EXERCISE DESCRIPTION – Where a line of the listing below includes the word "textgreater", reproduce that line.
Top of GIVEN INFORMATION
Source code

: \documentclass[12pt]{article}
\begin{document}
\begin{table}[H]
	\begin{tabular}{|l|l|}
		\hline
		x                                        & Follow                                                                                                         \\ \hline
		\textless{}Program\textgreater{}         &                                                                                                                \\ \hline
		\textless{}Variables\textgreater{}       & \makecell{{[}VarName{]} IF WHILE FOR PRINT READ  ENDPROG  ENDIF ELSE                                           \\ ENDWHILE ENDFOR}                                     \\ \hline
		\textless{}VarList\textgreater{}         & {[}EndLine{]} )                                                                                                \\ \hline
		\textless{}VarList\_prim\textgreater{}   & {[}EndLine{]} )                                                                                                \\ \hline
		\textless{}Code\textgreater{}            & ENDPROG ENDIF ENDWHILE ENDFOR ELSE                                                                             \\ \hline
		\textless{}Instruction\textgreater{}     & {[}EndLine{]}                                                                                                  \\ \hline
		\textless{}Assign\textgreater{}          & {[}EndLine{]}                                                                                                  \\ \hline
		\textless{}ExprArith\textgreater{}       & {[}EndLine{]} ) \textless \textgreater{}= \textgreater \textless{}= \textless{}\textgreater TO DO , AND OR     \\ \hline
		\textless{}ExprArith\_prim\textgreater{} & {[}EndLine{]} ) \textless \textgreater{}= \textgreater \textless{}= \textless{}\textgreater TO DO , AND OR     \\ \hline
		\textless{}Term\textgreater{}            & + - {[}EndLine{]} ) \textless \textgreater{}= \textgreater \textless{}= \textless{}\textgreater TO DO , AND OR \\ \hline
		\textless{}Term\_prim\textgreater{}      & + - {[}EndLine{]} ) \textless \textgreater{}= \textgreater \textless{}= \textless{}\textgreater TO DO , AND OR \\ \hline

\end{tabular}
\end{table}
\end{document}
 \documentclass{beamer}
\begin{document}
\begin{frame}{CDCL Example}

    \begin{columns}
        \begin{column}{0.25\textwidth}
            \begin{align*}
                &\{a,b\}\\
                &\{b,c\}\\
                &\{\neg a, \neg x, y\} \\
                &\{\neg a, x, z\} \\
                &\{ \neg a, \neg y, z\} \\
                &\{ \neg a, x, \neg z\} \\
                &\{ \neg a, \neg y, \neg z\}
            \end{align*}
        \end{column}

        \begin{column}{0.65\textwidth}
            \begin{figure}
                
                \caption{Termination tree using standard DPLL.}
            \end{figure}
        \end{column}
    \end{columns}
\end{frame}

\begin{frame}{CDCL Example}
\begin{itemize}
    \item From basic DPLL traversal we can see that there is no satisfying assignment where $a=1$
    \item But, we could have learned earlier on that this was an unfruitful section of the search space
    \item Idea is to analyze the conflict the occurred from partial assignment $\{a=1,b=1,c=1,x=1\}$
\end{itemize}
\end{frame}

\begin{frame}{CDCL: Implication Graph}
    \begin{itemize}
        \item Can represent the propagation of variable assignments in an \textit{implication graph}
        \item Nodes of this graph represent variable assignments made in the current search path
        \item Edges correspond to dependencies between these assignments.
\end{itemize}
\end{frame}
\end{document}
Bottom of GIVEN INFORMATION
ANSWER FOR THE TASK –
		\textless{}Program\textgreater{}         &                                                                                                                \\ \hline
		\textless{}Variables\textgreater{}       & \makecell{{[}VarName{]} IF WHILE FOR PRINT READ  ENDPROG  ENDIF ELSE                                           \\ ENDWHILE ENDFOR}                                     \\ \hline
		\textless{}VarList\textgreater{}         & {[}EndLine{]} )                                                                                                \\ \hline
		\textless{}VarList\_prim\textgreater{}   & {[}EndLine{]} )                                                                                                \\ \hline
		\textless{}Code\textgreater{}            & ENDPROG ENDIF ENDWHILE ENDFOR ELSE                                                                             \\ \hline
		\textless{}Instruction\textgreater{}     & {[}EndLine{]}                                                                                                  \\ \hline
		\textless{}Assign\textgreater{}          & {[}EndLine{]}                                                                                                  \\ \hline
		\textless{}ExprArith\textgreater{}       & {[}EndLine{]} ) \textless \textgreater{}= \textgreater \textless{}= \textless{}\textgreater TO DO , AND OR     \\ \hline
		\textless{}ExprArith\_prim\textgreater{} & {[}EndLine{]} ) \textless \textgreater{}= \textgreater \textless{}= \textless{}\textgreater TO DO , AND OR     \\ \hline
		\textless{}Term\textgreater{}            & + - {[}EndLine{]} ) \textless \textgreater{}= \textgreater \textless{}= \textless{}\textgreater TO DO , AND OR \\ \hline
		\textless{}Term\_prim\textgreater{}      & + - {[}EndLine{]} ) \textless \textgreater{}= \textgreater \textless{}= \textless{}\textgreater TO DO , AND OR \\ \hline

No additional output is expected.